_ACTIVITY:_
A copy is needed of each line in the records that has the word "pessoa".

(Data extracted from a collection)
>>
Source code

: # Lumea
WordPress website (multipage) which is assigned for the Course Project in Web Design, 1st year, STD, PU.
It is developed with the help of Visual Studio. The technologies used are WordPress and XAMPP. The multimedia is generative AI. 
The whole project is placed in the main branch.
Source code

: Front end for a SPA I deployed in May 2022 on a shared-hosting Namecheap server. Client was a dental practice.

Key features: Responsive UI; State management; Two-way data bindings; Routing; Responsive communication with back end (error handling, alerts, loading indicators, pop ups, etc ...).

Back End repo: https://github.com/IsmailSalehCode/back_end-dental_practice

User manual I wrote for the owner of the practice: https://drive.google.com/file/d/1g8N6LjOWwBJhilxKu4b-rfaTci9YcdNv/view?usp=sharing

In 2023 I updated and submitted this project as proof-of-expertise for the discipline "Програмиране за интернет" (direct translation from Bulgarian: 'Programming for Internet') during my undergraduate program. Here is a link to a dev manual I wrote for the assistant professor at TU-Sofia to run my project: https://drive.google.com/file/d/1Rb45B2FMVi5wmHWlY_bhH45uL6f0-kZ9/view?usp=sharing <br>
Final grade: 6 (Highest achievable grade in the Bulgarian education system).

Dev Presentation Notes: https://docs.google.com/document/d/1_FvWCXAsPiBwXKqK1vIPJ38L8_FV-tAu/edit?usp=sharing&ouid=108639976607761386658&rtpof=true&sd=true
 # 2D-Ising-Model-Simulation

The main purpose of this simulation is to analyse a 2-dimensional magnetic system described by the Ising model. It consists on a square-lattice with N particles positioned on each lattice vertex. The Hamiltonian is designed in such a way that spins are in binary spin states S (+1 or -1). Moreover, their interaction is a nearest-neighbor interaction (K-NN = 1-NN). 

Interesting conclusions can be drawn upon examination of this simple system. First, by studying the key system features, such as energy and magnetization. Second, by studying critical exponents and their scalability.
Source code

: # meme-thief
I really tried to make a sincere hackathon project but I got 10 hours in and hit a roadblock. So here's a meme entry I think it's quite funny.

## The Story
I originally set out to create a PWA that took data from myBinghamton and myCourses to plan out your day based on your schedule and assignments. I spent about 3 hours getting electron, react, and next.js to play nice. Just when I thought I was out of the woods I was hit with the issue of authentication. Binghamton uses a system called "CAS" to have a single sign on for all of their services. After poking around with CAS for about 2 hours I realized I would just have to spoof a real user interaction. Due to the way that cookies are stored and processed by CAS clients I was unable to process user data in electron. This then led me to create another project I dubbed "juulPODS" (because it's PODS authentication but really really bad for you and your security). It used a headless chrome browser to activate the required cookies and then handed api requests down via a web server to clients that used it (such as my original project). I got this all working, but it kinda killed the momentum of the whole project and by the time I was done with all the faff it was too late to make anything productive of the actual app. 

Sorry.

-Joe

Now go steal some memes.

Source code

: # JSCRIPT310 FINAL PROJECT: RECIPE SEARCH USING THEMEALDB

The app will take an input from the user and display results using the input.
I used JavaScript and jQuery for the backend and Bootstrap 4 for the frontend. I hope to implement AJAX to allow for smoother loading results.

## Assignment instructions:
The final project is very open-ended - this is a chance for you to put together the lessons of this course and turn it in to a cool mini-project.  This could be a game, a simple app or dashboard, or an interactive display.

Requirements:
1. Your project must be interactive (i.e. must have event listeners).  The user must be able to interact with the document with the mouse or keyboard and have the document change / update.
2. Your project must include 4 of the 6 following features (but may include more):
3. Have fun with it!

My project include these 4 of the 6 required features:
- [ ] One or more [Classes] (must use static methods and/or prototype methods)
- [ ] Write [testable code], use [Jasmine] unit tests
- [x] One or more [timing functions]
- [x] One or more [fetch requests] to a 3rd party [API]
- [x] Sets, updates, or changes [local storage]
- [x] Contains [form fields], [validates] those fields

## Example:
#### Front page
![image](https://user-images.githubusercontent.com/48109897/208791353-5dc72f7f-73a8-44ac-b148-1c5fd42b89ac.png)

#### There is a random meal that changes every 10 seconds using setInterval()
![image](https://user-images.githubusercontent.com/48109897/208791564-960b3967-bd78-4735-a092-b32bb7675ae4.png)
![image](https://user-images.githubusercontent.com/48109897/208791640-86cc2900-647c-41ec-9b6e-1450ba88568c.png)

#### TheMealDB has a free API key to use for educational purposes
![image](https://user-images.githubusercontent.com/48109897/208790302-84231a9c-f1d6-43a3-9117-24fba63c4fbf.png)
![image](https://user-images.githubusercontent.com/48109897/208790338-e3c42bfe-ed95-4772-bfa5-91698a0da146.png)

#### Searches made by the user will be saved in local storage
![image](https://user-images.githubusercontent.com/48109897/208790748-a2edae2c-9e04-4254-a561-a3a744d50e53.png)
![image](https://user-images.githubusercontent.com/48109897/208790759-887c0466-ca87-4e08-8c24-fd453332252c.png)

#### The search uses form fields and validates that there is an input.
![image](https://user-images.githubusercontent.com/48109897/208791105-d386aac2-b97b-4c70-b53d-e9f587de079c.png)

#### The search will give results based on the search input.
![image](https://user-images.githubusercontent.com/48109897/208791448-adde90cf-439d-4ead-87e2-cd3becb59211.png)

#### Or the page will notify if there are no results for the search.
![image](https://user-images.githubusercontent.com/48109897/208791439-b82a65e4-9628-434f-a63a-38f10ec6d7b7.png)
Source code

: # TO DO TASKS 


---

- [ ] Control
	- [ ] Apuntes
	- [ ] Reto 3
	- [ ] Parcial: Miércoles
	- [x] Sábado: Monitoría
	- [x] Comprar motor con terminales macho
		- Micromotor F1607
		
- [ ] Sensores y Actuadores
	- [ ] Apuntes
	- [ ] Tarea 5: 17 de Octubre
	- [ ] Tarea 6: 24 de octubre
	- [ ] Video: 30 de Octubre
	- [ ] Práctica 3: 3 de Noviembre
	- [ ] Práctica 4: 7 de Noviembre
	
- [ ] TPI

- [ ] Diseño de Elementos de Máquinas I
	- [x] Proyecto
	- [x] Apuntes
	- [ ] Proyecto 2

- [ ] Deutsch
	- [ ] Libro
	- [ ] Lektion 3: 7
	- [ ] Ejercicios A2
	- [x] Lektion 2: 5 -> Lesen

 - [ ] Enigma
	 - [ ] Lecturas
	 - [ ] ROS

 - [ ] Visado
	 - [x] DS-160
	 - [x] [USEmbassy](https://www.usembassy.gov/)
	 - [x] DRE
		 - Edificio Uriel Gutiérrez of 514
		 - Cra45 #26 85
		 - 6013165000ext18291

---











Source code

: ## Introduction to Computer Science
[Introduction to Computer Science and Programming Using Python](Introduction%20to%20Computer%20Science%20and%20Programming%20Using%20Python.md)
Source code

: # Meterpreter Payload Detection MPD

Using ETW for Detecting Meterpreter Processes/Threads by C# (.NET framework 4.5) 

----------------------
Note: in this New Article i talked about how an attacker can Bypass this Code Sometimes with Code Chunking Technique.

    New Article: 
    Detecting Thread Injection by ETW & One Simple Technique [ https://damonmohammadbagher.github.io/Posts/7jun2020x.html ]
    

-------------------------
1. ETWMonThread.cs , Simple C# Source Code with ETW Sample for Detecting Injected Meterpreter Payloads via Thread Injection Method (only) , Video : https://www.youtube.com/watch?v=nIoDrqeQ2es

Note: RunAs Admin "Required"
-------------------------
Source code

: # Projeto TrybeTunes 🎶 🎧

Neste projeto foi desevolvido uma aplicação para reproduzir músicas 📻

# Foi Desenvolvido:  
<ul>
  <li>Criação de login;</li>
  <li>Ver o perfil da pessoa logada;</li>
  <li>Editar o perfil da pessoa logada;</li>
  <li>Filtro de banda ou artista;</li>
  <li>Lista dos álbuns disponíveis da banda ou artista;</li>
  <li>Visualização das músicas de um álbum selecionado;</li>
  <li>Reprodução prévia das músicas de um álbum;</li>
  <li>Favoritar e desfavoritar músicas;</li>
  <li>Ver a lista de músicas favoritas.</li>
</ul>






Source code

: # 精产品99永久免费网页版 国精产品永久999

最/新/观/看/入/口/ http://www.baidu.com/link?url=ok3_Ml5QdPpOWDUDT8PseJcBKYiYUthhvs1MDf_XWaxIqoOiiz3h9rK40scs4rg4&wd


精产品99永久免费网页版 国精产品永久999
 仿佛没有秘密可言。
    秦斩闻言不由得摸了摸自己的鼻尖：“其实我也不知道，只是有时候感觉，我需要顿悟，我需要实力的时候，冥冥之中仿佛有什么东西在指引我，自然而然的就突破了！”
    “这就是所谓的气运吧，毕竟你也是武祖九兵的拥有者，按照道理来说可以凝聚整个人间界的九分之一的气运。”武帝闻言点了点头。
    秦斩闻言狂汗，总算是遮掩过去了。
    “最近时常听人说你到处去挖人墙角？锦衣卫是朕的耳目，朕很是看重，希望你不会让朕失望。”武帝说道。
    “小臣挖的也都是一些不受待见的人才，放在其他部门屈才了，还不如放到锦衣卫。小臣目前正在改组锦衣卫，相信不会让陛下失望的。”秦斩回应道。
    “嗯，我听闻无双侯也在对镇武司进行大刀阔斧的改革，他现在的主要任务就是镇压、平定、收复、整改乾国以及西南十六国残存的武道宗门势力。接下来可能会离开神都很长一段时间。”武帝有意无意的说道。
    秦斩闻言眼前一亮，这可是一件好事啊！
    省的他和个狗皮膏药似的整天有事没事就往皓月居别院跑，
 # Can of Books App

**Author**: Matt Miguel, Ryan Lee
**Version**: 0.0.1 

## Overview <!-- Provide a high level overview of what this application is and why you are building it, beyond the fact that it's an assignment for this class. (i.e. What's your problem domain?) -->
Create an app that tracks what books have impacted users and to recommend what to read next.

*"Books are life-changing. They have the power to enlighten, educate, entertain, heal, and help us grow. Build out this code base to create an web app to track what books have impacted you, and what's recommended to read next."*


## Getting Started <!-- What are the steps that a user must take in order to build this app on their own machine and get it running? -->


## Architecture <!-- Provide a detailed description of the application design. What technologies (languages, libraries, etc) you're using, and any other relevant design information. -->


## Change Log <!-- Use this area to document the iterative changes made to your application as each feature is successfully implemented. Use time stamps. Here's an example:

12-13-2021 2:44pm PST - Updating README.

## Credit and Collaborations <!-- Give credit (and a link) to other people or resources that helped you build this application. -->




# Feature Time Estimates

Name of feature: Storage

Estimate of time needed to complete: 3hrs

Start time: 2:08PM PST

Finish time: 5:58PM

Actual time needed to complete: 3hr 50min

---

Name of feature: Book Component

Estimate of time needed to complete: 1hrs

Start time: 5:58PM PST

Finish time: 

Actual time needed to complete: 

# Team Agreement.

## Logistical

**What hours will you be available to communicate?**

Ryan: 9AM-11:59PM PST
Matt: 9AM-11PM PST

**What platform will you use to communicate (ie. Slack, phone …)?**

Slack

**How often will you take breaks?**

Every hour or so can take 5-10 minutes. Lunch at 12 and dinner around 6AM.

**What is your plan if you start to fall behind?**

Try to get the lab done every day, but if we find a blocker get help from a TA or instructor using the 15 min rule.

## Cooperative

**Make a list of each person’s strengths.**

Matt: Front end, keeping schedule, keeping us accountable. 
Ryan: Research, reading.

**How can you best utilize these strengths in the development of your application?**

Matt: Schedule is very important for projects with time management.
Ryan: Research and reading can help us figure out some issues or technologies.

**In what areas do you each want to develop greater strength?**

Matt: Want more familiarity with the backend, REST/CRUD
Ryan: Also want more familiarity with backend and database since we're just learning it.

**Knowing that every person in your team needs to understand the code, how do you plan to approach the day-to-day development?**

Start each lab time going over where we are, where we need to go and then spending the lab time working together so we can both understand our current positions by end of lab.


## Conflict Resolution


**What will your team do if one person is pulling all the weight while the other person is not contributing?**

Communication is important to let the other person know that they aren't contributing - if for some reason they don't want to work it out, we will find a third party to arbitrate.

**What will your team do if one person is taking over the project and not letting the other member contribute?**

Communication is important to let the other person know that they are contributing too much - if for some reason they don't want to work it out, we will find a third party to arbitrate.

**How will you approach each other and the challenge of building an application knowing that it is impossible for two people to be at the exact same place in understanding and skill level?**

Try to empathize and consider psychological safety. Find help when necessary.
<<
_ANSWER TO THE EXERCISE:_
  <li>Ver o perfil da pessoa logada;</li>
  <li>Editar o perfil da pessoa logada;</li>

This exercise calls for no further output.